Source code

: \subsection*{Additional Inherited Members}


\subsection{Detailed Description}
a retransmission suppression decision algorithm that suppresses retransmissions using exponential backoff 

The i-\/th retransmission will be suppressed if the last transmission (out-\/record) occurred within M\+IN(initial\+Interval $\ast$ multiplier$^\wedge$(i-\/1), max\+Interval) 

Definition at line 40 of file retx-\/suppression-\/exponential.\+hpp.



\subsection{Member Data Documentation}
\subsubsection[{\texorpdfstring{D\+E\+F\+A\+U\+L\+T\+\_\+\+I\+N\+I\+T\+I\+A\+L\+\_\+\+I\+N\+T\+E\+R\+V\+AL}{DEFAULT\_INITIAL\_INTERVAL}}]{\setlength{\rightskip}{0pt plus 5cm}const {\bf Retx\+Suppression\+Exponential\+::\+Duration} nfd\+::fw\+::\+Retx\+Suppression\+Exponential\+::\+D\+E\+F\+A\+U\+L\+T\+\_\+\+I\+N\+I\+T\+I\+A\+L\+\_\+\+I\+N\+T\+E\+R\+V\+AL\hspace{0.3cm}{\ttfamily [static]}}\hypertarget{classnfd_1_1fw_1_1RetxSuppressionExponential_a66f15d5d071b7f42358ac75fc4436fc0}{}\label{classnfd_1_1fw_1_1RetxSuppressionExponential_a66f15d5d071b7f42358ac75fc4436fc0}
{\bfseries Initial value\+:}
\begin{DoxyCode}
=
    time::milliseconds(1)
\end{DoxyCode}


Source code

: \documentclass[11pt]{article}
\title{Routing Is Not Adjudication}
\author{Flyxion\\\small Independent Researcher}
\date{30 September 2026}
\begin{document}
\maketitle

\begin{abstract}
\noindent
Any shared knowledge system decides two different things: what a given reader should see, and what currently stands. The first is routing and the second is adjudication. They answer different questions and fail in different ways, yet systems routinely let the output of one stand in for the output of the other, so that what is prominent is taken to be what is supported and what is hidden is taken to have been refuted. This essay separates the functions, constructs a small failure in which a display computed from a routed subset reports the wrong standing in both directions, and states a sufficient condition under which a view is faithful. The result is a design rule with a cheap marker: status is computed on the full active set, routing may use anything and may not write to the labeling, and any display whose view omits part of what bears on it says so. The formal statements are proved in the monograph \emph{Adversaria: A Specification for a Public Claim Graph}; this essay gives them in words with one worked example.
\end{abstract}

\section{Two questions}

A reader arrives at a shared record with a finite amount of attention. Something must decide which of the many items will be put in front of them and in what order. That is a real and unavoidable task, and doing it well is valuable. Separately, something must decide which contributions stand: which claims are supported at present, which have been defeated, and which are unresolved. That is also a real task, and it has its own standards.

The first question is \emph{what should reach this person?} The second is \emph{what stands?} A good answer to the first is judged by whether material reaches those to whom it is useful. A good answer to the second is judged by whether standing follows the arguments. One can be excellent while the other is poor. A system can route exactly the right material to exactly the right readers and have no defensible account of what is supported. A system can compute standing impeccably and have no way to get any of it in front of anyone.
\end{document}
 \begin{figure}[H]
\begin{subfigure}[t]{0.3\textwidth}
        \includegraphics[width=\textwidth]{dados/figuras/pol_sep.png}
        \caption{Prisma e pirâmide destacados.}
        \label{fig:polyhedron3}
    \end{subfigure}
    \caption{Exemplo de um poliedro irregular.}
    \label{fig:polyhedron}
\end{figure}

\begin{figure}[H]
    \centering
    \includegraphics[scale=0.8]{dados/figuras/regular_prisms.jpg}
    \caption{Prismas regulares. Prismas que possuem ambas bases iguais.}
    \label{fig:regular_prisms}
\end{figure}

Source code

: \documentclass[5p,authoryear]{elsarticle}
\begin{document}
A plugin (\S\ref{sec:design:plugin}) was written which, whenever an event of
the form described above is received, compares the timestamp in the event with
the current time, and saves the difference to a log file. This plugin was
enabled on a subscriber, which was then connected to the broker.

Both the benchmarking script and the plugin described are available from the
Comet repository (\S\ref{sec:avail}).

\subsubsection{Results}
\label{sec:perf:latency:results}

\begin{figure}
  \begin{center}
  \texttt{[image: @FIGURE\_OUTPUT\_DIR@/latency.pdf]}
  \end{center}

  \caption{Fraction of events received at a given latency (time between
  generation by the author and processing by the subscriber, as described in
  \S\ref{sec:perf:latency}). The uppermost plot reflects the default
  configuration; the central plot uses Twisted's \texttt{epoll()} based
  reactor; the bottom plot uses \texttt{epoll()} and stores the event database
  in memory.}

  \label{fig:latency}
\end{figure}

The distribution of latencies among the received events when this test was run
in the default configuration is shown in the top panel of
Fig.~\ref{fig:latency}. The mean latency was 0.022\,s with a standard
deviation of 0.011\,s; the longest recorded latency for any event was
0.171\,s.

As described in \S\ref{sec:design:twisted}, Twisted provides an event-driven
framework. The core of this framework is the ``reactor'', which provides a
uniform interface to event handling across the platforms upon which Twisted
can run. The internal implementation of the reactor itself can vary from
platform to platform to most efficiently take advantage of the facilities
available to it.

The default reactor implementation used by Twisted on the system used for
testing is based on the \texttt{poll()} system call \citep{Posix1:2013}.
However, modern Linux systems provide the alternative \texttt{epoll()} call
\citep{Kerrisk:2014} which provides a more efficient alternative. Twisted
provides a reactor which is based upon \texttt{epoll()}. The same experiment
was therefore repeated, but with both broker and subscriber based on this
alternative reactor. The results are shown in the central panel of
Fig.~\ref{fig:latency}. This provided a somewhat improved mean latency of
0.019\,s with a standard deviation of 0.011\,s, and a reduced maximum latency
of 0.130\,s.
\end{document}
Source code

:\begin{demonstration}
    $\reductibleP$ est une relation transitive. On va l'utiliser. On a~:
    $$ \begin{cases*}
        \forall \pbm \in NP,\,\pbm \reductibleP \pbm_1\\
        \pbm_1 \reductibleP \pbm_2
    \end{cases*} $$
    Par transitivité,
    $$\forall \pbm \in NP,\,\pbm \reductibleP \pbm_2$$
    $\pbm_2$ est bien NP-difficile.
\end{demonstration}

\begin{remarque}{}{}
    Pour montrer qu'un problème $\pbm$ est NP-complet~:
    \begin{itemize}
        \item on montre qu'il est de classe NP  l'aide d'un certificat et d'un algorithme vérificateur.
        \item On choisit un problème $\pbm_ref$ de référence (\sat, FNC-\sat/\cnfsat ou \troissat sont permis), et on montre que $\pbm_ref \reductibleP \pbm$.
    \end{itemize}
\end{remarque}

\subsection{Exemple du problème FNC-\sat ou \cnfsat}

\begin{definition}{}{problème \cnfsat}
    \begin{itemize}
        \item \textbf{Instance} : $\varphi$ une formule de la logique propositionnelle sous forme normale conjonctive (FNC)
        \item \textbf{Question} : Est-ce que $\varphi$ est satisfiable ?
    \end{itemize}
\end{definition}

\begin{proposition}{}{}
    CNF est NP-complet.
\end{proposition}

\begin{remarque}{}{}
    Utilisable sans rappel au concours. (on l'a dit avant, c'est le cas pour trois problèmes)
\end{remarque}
☆ ☆ ☆ ☆
WORK REQUIRED.
Tally the lines of the records holding the word "subscriber", then state only the tally.

TASK ANSWER.
3